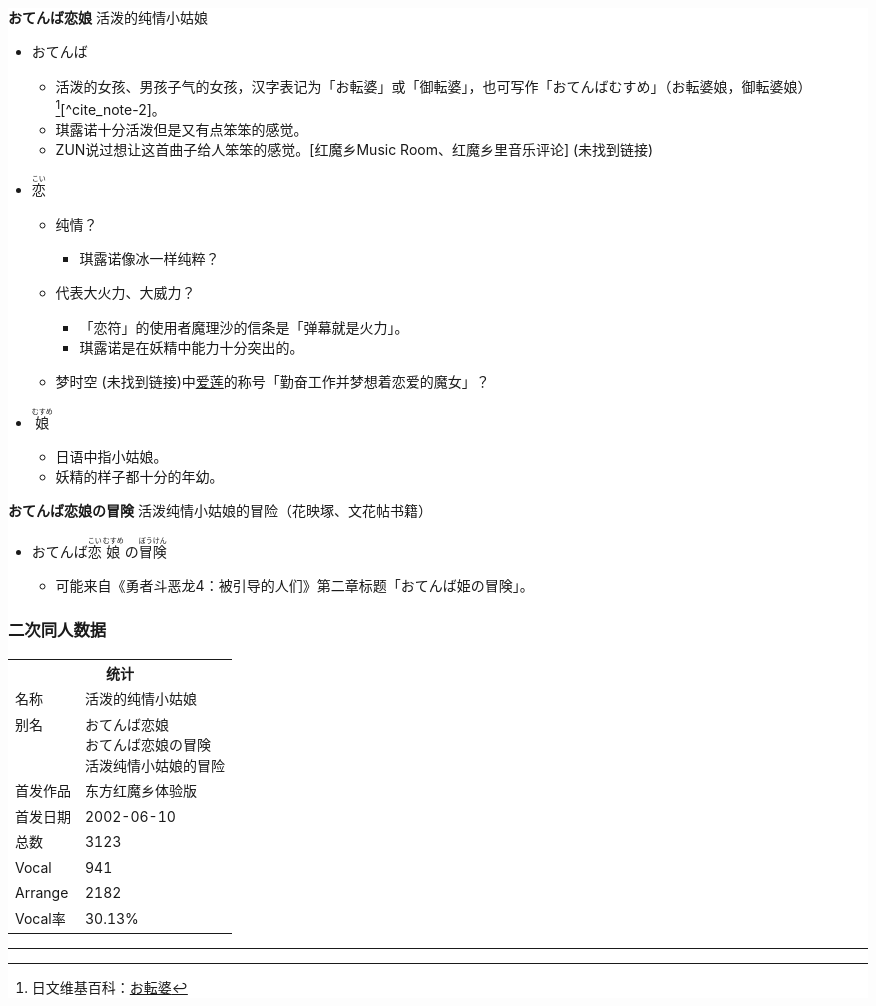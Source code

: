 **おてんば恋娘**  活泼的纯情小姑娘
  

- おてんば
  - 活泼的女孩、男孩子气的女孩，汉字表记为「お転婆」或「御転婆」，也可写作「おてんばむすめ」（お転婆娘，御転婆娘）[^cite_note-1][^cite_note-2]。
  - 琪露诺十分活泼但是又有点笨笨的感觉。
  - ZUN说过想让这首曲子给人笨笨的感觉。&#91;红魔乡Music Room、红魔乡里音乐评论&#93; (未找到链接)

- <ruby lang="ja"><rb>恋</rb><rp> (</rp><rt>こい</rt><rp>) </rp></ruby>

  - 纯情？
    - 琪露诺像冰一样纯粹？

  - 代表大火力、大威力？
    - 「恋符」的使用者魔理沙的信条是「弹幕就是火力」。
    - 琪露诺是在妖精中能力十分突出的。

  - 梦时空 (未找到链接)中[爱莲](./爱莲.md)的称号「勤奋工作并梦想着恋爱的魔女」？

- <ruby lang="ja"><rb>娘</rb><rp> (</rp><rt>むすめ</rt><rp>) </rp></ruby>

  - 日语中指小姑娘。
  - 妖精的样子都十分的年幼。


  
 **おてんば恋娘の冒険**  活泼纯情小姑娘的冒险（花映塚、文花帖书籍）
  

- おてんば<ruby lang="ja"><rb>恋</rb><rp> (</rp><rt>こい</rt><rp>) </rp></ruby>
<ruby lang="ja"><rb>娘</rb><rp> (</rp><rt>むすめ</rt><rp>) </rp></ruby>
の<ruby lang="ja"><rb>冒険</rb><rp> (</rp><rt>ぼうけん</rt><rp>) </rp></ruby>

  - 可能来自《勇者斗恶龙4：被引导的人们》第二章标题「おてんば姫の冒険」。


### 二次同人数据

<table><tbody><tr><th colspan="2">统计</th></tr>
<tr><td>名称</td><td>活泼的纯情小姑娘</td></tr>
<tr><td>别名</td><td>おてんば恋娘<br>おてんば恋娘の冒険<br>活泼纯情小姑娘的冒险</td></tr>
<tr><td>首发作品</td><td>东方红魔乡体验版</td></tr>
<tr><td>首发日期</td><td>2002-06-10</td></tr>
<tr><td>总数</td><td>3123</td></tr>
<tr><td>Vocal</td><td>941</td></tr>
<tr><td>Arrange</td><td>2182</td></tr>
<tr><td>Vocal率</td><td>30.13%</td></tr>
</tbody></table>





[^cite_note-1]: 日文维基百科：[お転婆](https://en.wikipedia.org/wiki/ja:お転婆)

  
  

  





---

##########

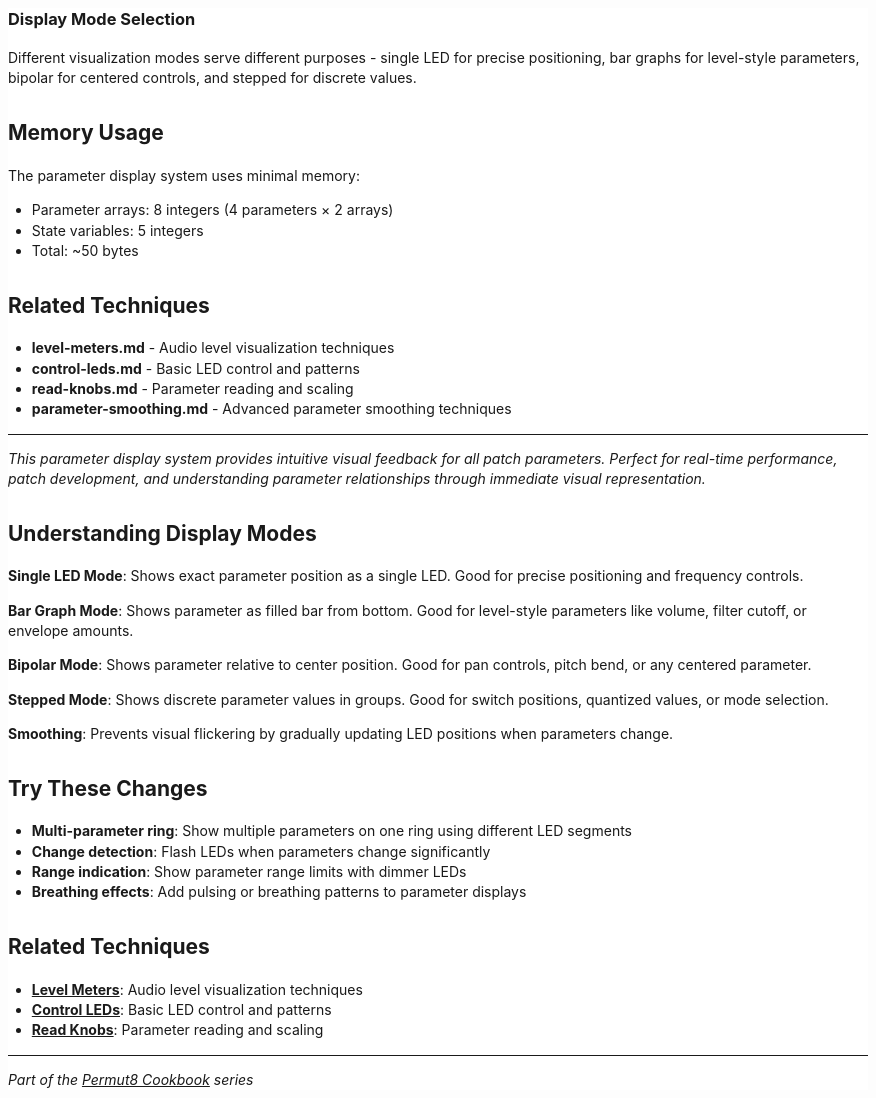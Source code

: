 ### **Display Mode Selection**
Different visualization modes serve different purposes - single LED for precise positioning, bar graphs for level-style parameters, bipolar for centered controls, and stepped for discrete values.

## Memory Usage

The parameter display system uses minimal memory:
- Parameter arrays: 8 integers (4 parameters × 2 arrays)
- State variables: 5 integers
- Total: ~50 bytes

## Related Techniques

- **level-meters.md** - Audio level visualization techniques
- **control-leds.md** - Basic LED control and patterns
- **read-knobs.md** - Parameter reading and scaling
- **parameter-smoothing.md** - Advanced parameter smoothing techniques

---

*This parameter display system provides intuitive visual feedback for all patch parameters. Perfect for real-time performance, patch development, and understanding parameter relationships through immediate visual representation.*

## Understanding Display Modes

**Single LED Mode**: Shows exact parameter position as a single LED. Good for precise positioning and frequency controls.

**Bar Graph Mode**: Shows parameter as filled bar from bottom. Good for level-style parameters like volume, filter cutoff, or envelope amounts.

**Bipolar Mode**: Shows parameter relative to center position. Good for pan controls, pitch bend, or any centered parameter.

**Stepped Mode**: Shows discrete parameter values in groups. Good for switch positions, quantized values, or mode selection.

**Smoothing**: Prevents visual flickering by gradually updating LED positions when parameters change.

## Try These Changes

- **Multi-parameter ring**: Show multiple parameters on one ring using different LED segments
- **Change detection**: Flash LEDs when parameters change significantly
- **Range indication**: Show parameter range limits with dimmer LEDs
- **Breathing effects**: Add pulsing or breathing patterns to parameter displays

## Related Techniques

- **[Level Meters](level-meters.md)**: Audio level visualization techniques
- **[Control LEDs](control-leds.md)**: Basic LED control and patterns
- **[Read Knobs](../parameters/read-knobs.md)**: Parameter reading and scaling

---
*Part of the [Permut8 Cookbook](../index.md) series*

##########

• Assignment:
Lines that contain "precise" should be pulled from the entries above and reported.

• Solution for this task:
Different visualization modes serve different purposes - single LED for precise positioning, bar graphs for level-style parameters, bipolar for centered controls, and stepped for discrete values.
**Single LED Mode**: Shows exact parameter position as a single LED. Good for precise positioning and frequency controls.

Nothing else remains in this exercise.